* Stored data:
◇ ◇ ◇ ◇ ◇
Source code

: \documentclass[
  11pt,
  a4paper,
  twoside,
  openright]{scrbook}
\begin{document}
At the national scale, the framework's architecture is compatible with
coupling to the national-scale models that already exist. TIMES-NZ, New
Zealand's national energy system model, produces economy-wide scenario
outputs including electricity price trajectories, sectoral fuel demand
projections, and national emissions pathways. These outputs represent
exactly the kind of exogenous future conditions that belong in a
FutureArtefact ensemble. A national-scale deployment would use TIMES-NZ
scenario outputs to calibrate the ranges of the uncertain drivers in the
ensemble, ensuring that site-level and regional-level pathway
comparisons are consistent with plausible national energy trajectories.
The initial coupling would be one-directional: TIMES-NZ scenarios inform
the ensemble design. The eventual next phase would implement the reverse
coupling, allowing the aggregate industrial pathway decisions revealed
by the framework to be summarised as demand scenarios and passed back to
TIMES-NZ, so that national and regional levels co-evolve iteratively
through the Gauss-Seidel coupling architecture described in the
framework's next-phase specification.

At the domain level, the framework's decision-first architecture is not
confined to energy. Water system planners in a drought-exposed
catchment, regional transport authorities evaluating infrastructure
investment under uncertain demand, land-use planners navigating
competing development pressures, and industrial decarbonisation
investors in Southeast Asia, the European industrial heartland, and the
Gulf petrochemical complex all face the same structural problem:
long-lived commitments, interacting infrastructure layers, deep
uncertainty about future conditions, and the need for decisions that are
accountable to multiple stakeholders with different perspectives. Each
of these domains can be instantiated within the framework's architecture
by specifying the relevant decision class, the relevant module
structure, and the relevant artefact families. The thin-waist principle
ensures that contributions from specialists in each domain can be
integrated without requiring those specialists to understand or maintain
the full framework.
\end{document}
◇ ◇ ◇ ◇ ◇
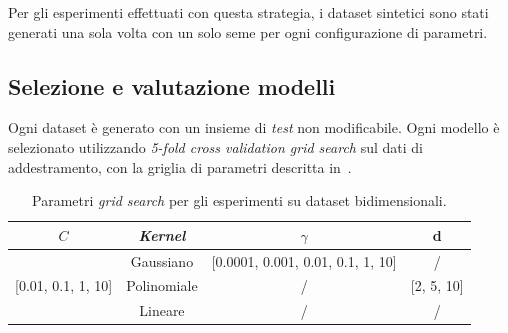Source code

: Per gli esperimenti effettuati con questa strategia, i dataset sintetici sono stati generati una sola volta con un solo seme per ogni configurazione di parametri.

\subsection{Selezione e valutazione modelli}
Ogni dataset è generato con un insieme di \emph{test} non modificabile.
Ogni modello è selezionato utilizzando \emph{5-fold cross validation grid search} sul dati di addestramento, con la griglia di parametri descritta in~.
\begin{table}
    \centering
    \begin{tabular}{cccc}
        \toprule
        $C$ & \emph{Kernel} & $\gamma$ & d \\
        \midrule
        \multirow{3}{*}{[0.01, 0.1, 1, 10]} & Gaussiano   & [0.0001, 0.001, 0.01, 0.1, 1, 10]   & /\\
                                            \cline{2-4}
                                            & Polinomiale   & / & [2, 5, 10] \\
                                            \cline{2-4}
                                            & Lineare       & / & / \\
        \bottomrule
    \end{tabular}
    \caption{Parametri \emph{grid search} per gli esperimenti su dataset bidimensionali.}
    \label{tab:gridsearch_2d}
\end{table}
◇ ◇ ◇ ◇ ◇
* Task objective: Given the records above, restate word for word only the lines starting at the one with "catchment, regional transport" and ending at the one with "of these domains".

* Result:
catchment, regional transport authorities evaluating infrastructure
investment under uncertain demand, land-use planners navigating
competing development pressures, and industrial decarbonisation
investors in Southeast Asia, the European industrial heartland, and the
Gulf petrochemical complex all face the same structural problem:
long-lived commitments, interacting infrastructure layers, deep
uncertainty about future conditions, and the need for decisions that are
accountable to multiple stakeholders with different perspectives. Each
of these domains can be instantiated within the framework's architecture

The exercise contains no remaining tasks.